Exercise — Read the records below and copy each line that contains "users".

Collected data:

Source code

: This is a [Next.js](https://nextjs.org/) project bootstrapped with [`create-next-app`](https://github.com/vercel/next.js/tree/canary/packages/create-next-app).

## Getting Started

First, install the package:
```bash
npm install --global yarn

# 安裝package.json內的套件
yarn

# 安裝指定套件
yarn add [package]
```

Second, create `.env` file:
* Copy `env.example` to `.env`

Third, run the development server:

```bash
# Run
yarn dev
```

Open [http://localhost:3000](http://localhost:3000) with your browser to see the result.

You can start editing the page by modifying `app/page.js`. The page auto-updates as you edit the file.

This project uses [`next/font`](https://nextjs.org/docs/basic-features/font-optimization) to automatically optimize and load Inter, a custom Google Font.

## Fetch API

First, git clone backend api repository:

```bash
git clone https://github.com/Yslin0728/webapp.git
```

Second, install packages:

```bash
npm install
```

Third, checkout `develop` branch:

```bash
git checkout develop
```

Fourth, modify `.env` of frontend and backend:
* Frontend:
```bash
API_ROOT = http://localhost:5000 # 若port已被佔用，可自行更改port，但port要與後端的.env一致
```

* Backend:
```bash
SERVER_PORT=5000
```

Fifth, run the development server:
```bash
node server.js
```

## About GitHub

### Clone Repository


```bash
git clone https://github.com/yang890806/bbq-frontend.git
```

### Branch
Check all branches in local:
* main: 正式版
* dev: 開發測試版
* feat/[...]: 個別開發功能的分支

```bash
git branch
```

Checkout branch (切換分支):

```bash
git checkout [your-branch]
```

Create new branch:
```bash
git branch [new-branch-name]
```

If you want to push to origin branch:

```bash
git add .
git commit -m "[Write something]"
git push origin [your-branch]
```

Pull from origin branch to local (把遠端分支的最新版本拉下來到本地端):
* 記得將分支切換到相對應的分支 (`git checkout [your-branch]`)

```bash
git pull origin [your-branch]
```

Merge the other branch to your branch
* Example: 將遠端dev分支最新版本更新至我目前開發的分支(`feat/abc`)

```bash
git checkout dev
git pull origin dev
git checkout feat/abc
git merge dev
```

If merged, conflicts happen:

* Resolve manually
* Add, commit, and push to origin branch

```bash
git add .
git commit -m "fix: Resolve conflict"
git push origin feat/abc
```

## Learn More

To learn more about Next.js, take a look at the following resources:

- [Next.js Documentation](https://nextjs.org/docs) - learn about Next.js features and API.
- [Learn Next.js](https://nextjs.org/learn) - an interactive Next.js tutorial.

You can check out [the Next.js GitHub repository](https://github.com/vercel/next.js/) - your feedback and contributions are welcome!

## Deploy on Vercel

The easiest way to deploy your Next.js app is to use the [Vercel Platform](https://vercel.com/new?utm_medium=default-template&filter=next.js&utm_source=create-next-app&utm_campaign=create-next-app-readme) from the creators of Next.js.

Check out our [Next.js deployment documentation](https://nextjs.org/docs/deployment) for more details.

...

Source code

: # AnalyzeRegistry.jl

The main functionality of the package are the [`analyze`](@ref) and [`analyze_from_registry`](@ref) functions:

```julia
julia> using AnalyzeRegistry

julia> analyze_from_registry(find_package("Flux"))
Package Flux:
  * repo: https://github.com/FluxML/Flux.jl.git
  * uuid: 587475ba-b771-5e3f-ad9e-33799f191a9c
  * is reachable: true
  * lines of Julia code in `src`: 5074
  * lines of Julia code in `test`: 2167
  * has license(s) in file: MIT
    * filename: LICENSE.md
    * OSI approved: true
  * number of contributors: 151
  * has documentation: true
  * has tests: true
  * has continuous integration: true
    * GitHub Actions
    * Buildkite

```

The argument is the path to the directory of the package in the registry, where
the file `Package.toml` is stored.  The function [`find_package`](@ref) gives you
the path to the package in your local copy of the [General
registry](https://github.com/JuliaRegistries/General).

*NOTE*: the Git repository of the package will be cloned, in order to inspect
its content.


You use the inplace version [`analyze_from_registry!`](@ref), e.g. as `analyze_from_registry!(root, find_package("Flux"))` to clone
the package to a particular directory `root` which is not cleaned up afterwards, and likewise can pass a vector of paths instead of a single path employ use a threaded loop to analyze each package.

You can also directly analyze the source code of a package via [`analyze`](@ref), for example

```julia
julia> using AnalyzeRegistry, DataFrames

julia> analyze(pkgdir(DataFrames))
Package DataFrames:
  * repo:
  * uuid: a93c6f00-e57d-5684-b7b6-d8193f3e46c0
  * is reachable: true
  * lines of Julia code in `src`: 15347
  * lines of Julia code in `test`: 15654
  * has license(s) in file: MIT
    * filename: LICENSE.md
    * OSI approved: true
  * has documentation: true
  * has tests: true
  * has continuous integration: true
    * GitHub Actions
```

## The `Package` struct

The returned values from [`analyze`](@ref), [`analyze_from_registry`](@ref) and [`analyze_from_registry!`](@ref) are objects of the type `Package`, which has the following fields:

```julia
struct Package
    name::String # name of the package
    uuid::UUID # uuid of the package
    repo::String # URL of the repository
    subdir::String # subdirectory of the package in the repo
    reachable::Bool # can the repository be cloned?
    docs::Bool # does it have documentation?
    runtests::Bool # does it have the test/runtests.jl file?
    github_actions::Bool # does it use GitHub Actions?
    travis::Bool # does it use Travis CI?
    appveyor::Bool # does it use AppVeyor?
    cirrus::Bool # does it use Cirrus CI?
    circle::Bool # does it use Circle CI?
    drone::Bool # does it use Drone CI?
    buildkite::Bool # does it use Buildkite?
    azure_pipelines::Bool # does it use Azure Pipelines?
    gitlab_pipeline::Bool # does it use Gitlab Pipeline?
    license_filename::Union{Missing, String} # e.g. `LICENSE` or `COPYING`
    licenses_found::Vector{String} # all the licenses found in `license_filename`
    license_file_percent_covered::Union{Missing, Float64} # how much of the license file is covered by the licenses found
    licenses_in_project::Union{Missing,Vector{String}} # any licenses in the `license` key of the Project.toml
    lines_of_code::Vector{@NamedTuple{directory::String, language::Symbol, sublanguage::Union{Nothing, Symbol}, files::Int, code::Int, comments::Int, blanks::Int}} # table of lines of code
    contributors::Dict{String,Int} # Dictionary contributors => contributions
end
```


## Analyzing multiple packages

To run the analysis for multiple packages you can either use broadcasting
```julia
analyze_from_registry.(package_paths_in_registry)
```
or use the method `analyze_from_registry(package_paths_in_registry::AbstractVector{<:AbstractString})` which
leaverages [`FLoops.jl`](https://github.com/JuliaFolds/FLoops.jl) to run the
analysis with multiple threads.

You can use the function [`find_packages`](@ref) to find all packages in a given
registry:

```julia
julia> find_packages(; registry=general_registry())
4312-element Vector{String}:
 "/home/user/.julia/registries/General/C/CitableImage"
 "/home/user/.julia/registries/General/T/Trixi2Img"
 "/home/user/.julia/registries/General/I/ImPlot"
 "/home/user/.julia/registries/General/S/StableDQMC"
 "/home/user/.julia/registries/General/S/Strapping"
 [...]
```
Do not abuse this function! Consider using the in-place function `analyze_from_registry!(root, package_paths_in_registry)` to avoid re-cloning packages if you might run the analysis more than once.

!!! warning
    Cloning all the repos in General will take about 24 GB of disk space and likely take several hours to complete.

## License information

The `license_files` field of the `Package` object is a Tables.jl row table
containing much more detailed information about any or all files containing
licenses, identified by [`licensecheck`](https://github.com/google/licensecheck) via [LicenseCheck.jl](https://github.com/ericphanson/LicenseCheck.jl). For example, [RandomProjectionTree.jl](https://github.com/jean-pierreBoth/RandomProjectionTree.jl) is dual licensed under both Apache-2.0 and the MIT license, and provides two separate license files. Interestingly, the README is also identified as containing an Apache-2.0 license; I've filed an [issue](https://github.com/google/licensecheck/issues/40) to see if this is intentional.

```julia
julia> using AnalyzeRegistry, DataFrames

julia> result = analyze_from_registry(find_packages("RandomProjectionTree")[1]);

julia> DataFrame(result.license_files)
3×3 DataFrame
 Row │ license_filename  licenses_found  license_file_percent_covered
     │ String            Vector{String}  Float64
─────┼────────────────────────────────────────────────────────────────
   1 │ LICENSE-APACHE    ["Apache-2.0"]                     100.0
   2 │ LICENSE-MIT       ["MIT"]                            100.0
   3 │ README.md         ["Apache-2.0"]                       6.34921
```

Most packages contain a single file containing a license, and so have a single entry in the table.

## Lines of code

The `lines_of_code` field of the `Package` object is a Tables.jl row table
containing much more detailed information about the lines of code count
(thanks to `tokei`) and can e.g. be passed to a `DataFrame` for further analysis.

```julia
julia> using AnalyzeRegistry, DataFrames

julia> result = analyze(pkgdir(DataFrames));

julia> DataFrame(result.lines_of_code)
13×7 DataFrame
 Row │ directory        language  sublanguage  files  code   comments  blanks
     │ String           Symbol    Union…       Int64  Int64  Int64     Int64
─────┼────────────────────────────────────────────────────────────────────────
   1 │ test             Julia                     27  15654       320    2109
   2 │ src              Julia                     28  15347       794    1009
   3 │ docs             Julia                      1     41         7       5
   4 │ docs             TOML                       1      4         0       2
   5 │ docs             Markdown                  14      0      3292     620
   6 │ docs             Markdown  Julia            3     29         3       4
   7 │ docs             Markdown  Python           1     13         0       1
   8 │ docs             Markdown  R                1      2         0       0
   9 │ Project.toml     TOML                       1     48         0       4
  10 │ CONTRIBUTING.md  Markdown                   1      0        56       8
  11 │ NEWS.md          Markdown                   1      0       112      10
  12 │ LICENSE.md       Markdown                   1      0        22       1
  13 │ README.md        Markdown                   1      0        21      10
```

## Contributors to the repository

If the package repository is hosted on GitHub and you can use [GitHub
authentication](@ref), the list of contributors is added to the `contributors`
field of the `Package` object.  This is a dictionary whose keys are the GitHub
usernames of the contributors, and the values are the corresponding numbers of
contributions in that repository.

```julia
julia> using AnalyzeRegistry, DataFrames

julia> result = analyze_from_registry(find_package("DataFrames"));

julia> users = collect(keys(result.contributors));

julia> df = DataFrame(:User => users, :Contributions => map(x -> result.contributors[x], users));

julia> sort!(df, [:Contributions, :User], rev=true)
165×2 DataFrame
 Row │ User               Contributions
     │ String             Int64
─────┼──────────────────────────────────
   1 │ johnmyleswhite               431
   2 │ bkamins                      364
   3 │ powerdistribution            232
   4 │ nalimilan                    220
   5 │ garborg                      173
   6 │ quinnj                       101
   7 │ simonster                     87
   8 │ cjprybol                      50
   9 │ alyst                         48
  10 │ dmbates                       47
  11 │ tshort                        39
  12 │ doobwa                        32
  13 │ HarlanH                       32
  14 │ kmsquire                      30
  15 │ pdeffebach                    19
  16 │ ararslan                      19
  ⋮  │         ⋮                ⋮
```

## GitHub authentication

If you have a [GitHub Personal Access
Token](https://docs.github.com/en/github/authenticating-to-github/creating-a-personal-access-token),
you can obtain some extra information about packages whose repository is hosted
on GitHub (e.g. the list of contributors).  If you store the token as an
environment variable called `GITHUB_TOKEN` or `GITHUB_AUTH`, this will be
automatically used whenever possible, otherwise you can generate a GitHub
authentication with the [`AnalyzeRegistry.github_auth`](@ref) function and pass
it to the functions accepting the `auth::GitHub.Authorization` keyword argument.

Response for this exercise —
julia> users = collect(keys(result.contributors));
julia> df = DataFrame(:User => users, :Contributions => map(x -> result.contributors[x], users));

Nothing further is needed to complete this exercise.